On the other hand, learned counsel appearing for respondent No.

1-claimant, contended that the compensation awarded by the learned

Tribunal is just and reasonable and needs no interference by this Court.

Heard the learned Standing Counsel for the appellant and the

learned counsel for the claimant-respondent No. 1 herein.
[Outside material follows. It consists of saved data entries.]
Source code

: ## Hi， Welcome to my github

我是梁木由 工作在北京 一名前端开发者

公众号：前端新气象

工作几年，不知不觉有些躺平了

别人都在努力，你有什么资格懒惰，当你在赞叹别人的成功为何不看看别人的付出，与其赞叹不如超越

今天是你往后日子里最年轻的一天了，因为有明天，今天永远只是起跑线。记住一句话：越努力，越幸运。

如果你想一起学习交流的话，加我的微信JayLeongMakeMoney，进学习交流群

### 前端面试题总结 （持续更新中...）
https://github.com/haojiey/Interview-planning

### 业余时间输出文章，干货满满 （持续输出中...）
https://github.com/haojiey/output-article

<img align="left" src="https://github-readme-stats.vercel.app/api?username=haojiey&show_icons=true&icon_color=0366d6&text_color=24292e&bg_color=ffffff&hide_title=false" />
Perused the

material available on record.

There is no dispute with regard to the manner of the accident and

the rash and negligent driving of the offending vehicle by its driver in

causing the accident on 18.04.2009. The only contention of the learned

Standing Counsel for the appellant is that as the driver of the offending

vehicle was not holding valid driving license to drive the offending

vehicle, the learned Tribunal ought not to have fastened liability upon

the insurance company. The learned Tribunal, while answering issue

No. 1, has elaborately discussed the said aspect and rightly held that the

Insurance Company cannot escape from its liability simply because the

driver is not having driving licence of transport vehicle since he is having

licence to drive the non-transport vehicle. Further, in the cross-

examination, R.W.2, the Manager of the Insurance Company clearly

admitted that the transportation of agricultural produce in tractor and

trailer could come within the meaning of non-transport. Admittedly,

Ex.B. 1 police was in force. Such being the case, the findings of the

tribunal in this regard needs no interference by this Court. Since the

learned Standing Counsel for the appellant has not raised any other

grounds, this Court finds no reason to interfere with the order of the

Tribunal and the appeal is liable to be dismissed.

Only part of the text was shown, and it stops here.